NEW YORK — When it comes to the earliest orders of Black Catholic religious sisters in the United States, Shannen Dee Williams wants people to recognize the perseverance, struggle, and commitment to God they put forth to make religious life possible for Black women and girls in the United States — something she considers overlooked.
Williams, an assistant professor of history at Villanova University, understands the sisters’ legacy through years of interviews and sifting through records. And when she asks black Catholic sisters about their legacy, they understand it too.
“We made the church Catholic,” Williams recalls the sisters telling her. “Racial segregation, exclusion have no place in the Catholic Church. If we had not fought to answer God’s call on our lives but also fought to serve our communities, the church would not be where it is today.”
Williams gave a presentation on Thursday at the Catholic University of America, “The Real Sister Act: Why the Stories of Black Catholic Sisters Matter,” where she went in-depth about what these women endured at a time where neither society nor the church necessarily accepted them.
Williams — in the process of completing her first book, Subversive Habits: Black Catholic Nuns in the Long African American Freedom Struggle — also made the point that the legacies of these women were on full display on Jan. 20 as Amanda Gorman, a Black Catholic woman and poet, read a poem she wrote at the inauguration of President Joe Biden.
“Indeed, the photograph of Gorman, positioned between Biden and Harris and calling for justice and national unity, may very well go down as one of history’s most important images,” Williams wrote in “Black Catholic women like Amanda Gorman are forgotten prophets of American Democracy,” a perspective piece for the Washington Post.

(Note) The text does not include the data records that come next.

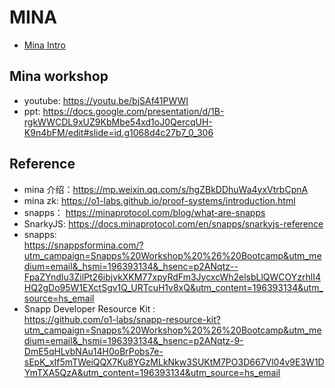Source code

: # MINA

- [Mina Intro](./docs/mina.md)

## Mina workshop

- youtube: <https://youtu.be/bjSAf41PWWI>
- ppt: <https://docs.google.com/presentation/d/1B-rgkWWCDL9xUZ9KbMbe54xd1oJ0QercqUH-K9n4bFM/edit#slide=id.g1068d4c27b7_0_306>

## Reference

- mina 介绍：<https://mp.weixin.qq.com/s/hgZBkDDhuWa4yxVtrbCpnA>
- mina zk: <https://o1-labs.github.io/proof-systems/introduction.html>
- snapps： <https://minaprotocol.com/blog/what-are-snapps>
- SnarkyJS: <https://docs.minaprotocol.com/en/snapps/snarkyjs-reference>
- snapps:  
  <https://snappsformina.com/?utm_campaign=Snapps%20Workshop%20%26%20Bootcamp&utm_medium=email&_hsmi=196393134&_hsenc=p2ANqtz--FpaZYndIu3ZilPt26ibjvkXKM77xpyRdFm3JycxcWh2elsbLlQWCOYzrhlI4HQ2gDo95W1EXctSgv1Q_URTcuH1v8xQ&utm_content=196393134&utm_source=hs_email>
- Snapp Developer Resource Kit :  
  <https://github.com/o1-labs/snapp-resource-kit?utm_campaign=Snapps%20Workshop%20%26%20Bootcamp&utm_medium=email&_hsmi=196393134&_hsenc=p2ANqtz-9-DmE5qHLvbNAu14H0oBrPobs7e-sEpK_xIf5mTWeiQQX7Ku8YGzMLkNkw3SUKtM7PO3D667Vl04v9E3W1DYmTXA5QzA&utm_content=196393134&utm_source=hs_email>
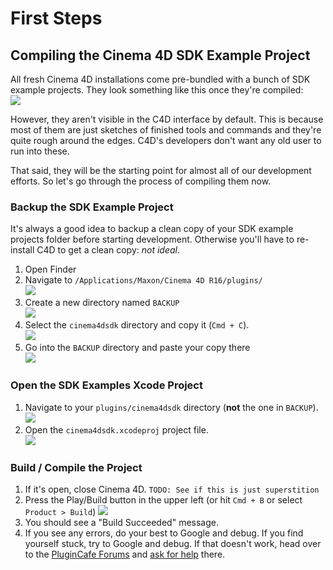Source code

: # First Steps


## Compiling the Cinema 4D SDK Example Project

All fresh Cinema 4D installations come pre-bundled with a bunch of SDK example
projects. They look something like this once they're compiled:  
![](http://i.imgur.com/SpXEh2a.png)

However, they aren't visible in the C4D interface by default. This is because
most of them are just sketches of finished tools and commands and they're
quite rough around the edges. C4D's developers don't want any old user to
run into these.

That said, they will be the starting point for almost all of our development
efforts. So let's go through the process of compiling them now.

### Backup the SDK Example Project
It's always a good idea to backup a clean copy of your SDK example projects
folder before starting development. Otherwise you'll have to re-install C4D
to get a clean copy: _not ideal_.

1. Open Finder
1. Navigate to `/Applications/Maxon/Cinema 4D R16/plugins/`  
![](http://i.imgur.com/oxmFVeR.png)
1. Create a new directory named `BACKUP`  
![](http://i.imgur.com/goyOPfX.png)
1. Select the `cinema4dsdk` directory and copy it (`Cmd + C`).  
![](http://i.imgur.com/pe0zxhn.png)
1. Go into the `BACKUP` directory and paste your copy there  
![](http://i.imgur.com/TaX3sRb.png)


### Open the SDK Examples Xcode Project

1. Navigate to your `plugins/cinema4dsdk` directory (**not** the one in `BACKUP`).  
![](http://i.imgur.com/O4yL97E.png)
1. Open the `cinema4dsdk.xcodeproj` project file.  
![](http://i.imgur.com/hqTlFOm.png)


### Build / Compile the Project

1. If it's open, close Cinema 4D. `TODO: See if this is just superstition`
1. Press the Play/Build button in the upper left (or hit `Cmd + B` or
  select `Product > Build`)
![](http://i.imgur.com/WjOGGzK.png)
1. You should see a "Build Succeeded" message.
1. If you see any errors, do your best to Google and debug. If you find yourself
stuck, try to Google and debug. If that doesn't work, head over to the [PluginCafe
Forums](http://www.plugincafe.com/forum/default.asp) and [ask for help](http://www.plugincafe.com/forum/new_topic_form.asp?FID=4) there.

The piece, like her Catholic University presentation, details the plight of the earliest Black Catholic women’s religious orders.
The Oblate Sisters of Providence in Baltimore, Maryland, was the first successful Black Catholic order in the United States, founded in 1828 by Mother Mary Lange. Lange is now a Servant of God, a step on the path to sainthood.
The school Lange and the Oblate Sisters created was the first Catholic school open to Black girls. Williams also notes that the Oblate Sisters were the first order of Catholic sisters to stand against slavery.
“The Oblate Sisters are important,” Williams said. “Not only do they not rely on enslaved labor, but they also do not own any enslaved people. They are the first community that will accept formerly enslaved women into their ranks.”
The country’s second successful Black Catholic women’s order, the Sisters of the Holy Family, was founded in New Orleans, Louisiana, in 1842. Through her research, Williams discovered that through their first 30, 40, or even 50 years the community “was not allowed to wear veils in public. They had to be marked as different.”
Through the hardship, each of the earliest sisterhoods endured they still forged ahead and made strides towards freedom and equality. For instance, they enabled black people to attend Catholic universities. To do so, they found white progressive allies at Catholic institutions to make exceptions for them to attend, then, they negotiated an agreement, Williams said.
“In their records, they say that when we were negotiating the admission of our sisters into these institutions we made it clear that it couldn’t just be us. It had to be the entire community if we did well. That would be the agreement,” she said.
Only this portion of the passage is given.